An example of the last-mentioned is an opinion given in November 1997 in response to the announcement in August 1997 by the Government of the Democratic People's Republic of Korea (known to most as North Korea), that it planned to denounce its ratification of the International Covenant on Civil and Political Rights. Noting that there is no provision in the treaty for such action and relying in part upon the Vienna Convention on the Law of Treaties, the Office concluded that such denunciation can only take effect if it is agreed to by all other states parties to the Covenant. Since this is inconceivable, the Office has arrived at a legal interpretation in relation to a relatively unploughed field which will effectively prevent denunciation.

Within the Organization as a whole, the Office has generally sought to protect its own prerogatives as the source of official legal opinions. Indeed, the many substantive, specialized units within the UN proper have never had their own Legal Advisers, at least not officially so designated. Thus, even UNICEF, UNCTAD, UNDP and other semi-autonomous agencies, have always relied exclusively upon the OLA. There would seem to be at least as many arguments against such centralization as there could be in favour of it. Much of Ramcharan's book provides testimony to the extent to which analyses written in a legal style, and presented in a form imitating legal advice, albeit not characterized as `legal opinions', can exercise considerable influence. This occurs in the identification of the issues, the manner of their presentation, the types of materials invoked to justify positions and the interpretations proffered. This collection demonstrates a considerable formalism in the argumentation, which would appeal to the average positivist.

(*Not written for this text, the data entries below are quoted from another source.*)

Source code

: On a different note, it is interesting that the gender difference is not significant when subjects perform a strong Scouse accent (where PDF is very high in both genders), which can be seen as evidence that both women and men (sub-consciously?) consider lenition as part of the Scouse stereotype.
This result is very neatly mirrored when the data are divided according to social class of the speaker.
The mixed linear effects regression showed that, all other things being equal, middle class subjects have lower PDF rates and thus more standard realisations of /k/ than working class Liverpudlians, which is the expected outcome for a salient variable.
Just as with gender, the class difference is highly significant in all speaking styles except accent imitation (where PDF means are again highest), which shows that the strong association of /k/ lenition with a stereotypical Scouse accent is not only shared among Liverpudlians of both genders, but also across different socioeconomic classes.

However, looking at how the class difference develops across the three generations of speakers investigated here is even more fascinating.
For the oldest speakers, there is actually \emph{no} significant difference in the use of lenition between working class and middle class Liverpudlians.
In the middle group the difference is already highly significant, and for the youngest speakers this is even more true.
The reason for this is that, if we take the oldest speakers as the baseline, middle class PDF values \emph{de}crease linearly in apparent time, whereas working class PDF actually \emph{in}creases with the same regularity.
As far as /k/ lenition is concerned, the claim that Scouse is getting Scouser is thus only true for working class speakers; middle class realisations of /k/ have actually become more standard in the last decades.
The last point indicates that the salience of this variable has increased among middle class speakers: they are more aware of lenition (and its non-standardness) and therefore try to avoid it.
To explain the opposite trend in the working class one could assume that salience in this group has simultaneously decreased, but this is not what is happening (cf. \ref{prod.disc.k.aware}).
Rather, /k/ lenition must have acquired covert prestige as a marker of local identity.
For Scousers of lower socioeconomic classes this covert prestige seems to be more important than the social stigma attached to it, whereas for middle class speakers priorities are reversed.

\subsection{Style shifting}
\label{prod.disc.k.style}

By the same token, however, there is a determined rejection of any positivist hierarchy of sources of law. In its place is a somewhat introverted and almost circular form of argumentation in which the position taken by one political or expert body is cited as a precedent justifying the next innovation in either the law or procedure to be followed in a particular instance. Court decisions, the writings of scholars, the views of arbitral or other disputes settlement bodies, and other such sources are largely, although not entirely, absent. This is partly an accurate reflection of the paucity of human rights-specific jurisprudence, particularly in the years before the treaty bodies such as the Human Rights Committee began to flex their interpretive muscles. But it also reflects the rather hermaphroditic propensities of international organizations in some fields, in which self-citation and repetition become the primary legal tools of `analysis'.

P.A.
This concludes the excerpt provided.